Exercise instructions
Write out the records word for word, with no pictures.

Provided data

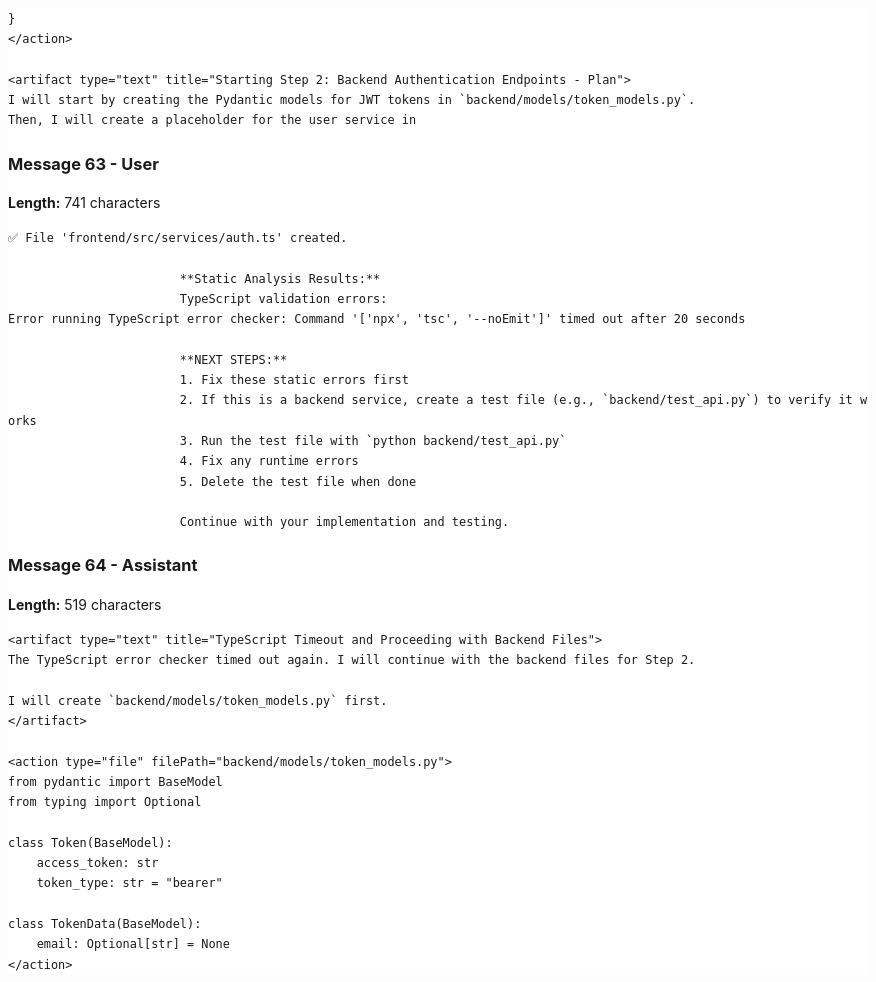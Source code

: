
 ```
}
</action>

<artifact type="text" title="Starting Step 2: Backend Authentication Endpoints - Plan">
I will start by creating the Pydantic models for JWT tokens in `backend/models/token_models.py`.
Then, I will create a placeholder for the user service in
```

### Message 63 - User

**Length:** 741 characters

```
✅ File 'frontend/src/services/auth.ts' created.

                        **Static Analysis Results:**
                        TypeScript validation errors:
Error running TypeScript error checker: Command '['npx', 'tsc', '--noEmit']' timed out after 20 seconds

                        **NEXT STEPS:**
                        1. Fix these static errors first
                        2. If this is a backend service, create a test file (e.g., `backend/test_api.py`) to verify it works
                        3. Run the test file with `python backend/test_api.py`
                        4. Fix any runtime errors
                        5. Delete the test file when done

                        Continue with your implementation and testing.
```

### Message 64 - Assistant

**Length:** 519 characters

```
<artifact type="text" title="TypeScript Timeout and Proceeding with Backend Files">
The TypeScript error checker timed out again. I will continue with the backend files for Step 2.

I will create `backend/models/token_models.py` first.
</artifact>

<action type="file" filePath="backend/models/token_models.py">
from pydantic import BaseModel
from typing import Optional

class Token(BaseModel):
    access_token: str
    token_type: str = "bearer"

class TokenData(BaseModel):
    email: Optional[str] = None
</action>
```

Completed exercise
Source code

:
 ```
}
</action>

<artifact type="text" title="Starting Step 2: Backend Authentication Endpoints - Plan">
I will start by creating the Pydantic models for JWT tokens in `backend/models/token_models.py`.
Then, I will create a placeholder for the user service in
```

### Message 63 - User

**Length:** 741 characters

```
✅ File 'frontend/src/services/auth.ts' created.

                        **Static Analysis Results:**
                        TypeScript validation errors:
Error running TypeScript error checker: Command '['npx', 'tsc', '--noEmit']' timed out after 20 seconds

                        **NEXT STEPS:**
                        1. Fix these static errors first
                        2. If this is a backend service, create a test file (e.g., `backend/test_api.py`) to verify it works
                        3. Run the test file with `python backend/test_api.py`
                        4. Fix any runtime errors
                        5. Delete the test file when done

                        Continue with your implementation and testing.
```

### Message 64 - Assistant

**Length:** 519 characters

```
<artifact type="text" title="TypeScript Timeout and Proceeding with Backend Files">
The TypeScript error checker timed out again. I will continue with the backend files for Step 2.

I will create `backend/models/token_models.py` first.
</artifact>

<action type="file" filePath="backend/models/token_models.py">
from pydantic import BaseModel
from typing import Optional

class Token(BaseModel):
    access_token: str
    token_type: str = "bearer"

class TokenData(BaseModel):
    email: Optional[str] = None
</action>
```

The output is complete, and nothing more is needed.